In the world of fashion, this is huge. IMG is arguably the world's most influential agency of its kind, producing New York Fashion Week, as well as the fashion weeks in Miami, Milan, and Tokyo.
Since inking the deal, Nef has become the first transgender model to be profiled on Vogue.com. And some weeks later, she landed a role in the Amazon Studios original series Transparent. The second season will begin running in December, but director Jill Soloway is tight-lipped about Nef's role in the story of a family who learns their father is transgender.
That the mainstream is ready for a transgender model is a testament to many years of micro-steps in the fashion industry.
Five years ago, we saw the earliest evidence that androgyny was going to be an important trend in menswear. With each successive season, more designers added tunics. Those tunics evolved into dresses.
Men started carrying manbags and wearing wedges. On the runway, these looks naturally lent themselves to androgynous models, male or female.
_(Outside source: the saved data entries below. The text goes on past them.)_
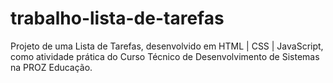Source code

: # trabalho-lista-de-tarefas
Projeto de uma Lista de Tarefas, desenvolvido em HTML | CSS | JavaScript, como atividade prática do Curso Técnico de Desenvolvimento de Sistemas na PROZ Educação.
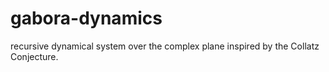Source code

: # gabora-dynamics
recursive dynamical system over the complex plane inspired by the Collatz Conjecture.
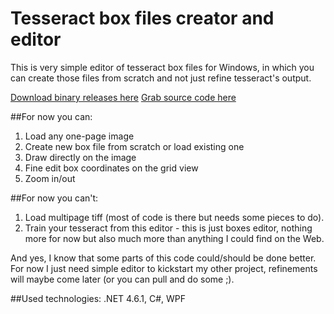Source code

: # Tesseract box files creator and editor
This is very simple editor of tesseract box files for Windows, in which you can create those files from scratch and not just refine tesseract's output.

[Download binary releases here](https://github.com/EvilVir/tesseract-box-creator/releases)
[Grab source code here](https://github.com/EvilVir/tesseract-box-creator.git)

##For now you can:

1. Load any one-page image
2. Create new box file from scratch or load existing one
3. Draw directly on the image
4. Fine edit box coordinates on the grid view
5. Zoom in/out

##For now you can't:

1. Load multipage tiff (most of code is there but needs some pieces to do).
2. Train your tesseract from this editor - this is just boxes editor, nothing more for now but also much more than anything I could find on the Web.

And yes, I know that some parts of this code could/should be done better. For now I just need simple editor to kickstart my other project, refinements will maybe come later (or you can pull and do some ;).

##Used technologies:
.NET 4.6.1, C#, WPF
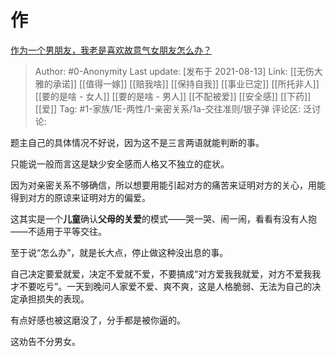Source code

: # 作
[作为一个男朋友，我老是喜欢故意气女朋友怎么办？](https://www.zhihu.com/question/277982259/answer/2058482390)

> Author: #0-Anonymity
> Last update: [发布于 2021-08-13]
> Link: [[无伤大雅的承诺]] [[值得一嫁]] [[赔我啥]] [[保持自我]] [[事业已定]] [[所托非人]] [[要的是啥 - 女人]] [[要的是啥 - 男人]] [[不配被爱]] [[安全感]] [[下药]] [[爱]]
> Tag: #1-家族/1E-两性/1-亲密关系/1a-交往准则/银子弹
> 评论区:
> 泛讨论:

题主自己的具体情况不好说，因为这不是三言两语就能判断的事。

只能说一般而言这是缺少安全感而人格又不独立的症状。

因为对亲密关系不够确信，所以想要用能引起对方的痛苦来证明对方的关心，用能得到对方的原谅来证明对方的偏爱。

这其实是一个**儿童**确认**父母的关爱**的模式——哭一哭、闹一闹，看看有没有人抱——不适用于平等交往。

至于说“怎么办”，就是长大点，停止做这种没出息的事。

自己决定要爱就爱，决定不爱就不爱，不要搞成“对方爱我我就爱，对方不爱我我才不要吃亏”。一天到晚问人家爱不爱、爽不爽，这是人格脆弱、无法为自己的决定承担损失的表现。

有点好感也被这磨没了，分手都是被你逼的。

这劝告不分男女。
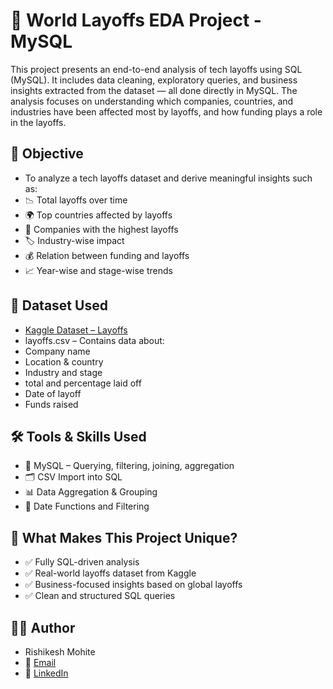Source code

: # 🧠 World Layoffs EDA Project - MySQL

This project presents an end-to-end analysis of tech layoffs using SQL (MySQL). It includes data cleaning, exploratory queries, and business insights extracted from the dataset — all done directly in MySQL. The analysis focuses on understanding which companies, countries, and industries have been affected most by layoffs, and how funding plays a role in the layoffs.


## 📌 Objective
- To analyze a tech layoffs dataset and derive meaningful insights such as:
- 📉 Total layoffs over time
- 🌍 Top countries affected by layoffs
- 🏢 Companies with the highest layoffs
- 🏷️ Industry-wise impact
- 💰 Relation between funding and layoffs
- 📈 Year-wise and stage-wise trends

## 📁 Dataset Used
- [Kaggle Dataset – Layoffs](https://www.kaggle.com/datasets/swaptr/layoffs-2022)
- layoffs.csv – Contains data about:
- Company name
- Location & country
- Industry and stage
- total and percentage laid off
- Date of layoff
- Funds raised 

## 🛠️ Tools & Skills Used
- 🐬 MySQL – Querying, filtering, joining, aggregation
- 🗂️ CSV Import into SQL
- 📊 Data Aggregation & Grouping
- 📅 Date Functions and Filtering

## 📌 What Makes This Project Unique?
- ✅ Fully SQL-driven analysis
- ✅ Real-world layoffs dataset from Kaggle
- ✅ Business-focused insights based on global layoffs
- ✅ Clean and structured SQL queries


## 🙋‍♂️ Author
- Rishikesh Mohite
- 📧 [Email](rishikeshmohite82@gmail.com)
- 🔗 [LinkedIn](www.linkedin.com/in/rishikeshmohite)


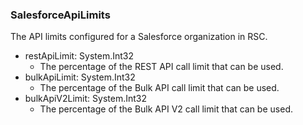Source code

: ### SalesforceApiLimits
The API limits configured for a Salesforce organization in RSC.

- restApiLimit: System.Int32
  - The percentage of the REST API call limit that can be used.
- bulkApiLimit: System.Int32
  - The percentage of the Bulk API call limit that can be used.
- bulkApiV2Limit: System.Int32
  - The percentage of the Bulk API V2 call limit that can be used.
Today's menswear era that embraces femininity is not even blinkworthy.
Influential fashion blogs have spent the better part of the year ranking the top transgender models to watch. (Nef made most of the lists, including Paper Mag and Fashion Gone Rogue.) Formerly androgynous male model Andrej Pejic is now transgender woman Andreja Pejic - with a contract as the face of celebrity cosmetics line Make Up For Ever.
And last month, the first transgender modeling agency to open in the United States, Apple Model Management, set up shop in Los Angeles.
As the runways become more inclusive, so does the larger pop culture world. The success of the Netflix drama Orange is the New Black has turned transgender actress Laverne Cox into a household name. Writer and speaker Janet Mock weighs in on issues of gender and sexual equality as much as she does race and poverty.
And whether you think Caitlyn Jenner deserves a 2015 ESPY Award, the 65-year-old transgender woman has brought new awareness to a subject that was taboo only 18 months ago.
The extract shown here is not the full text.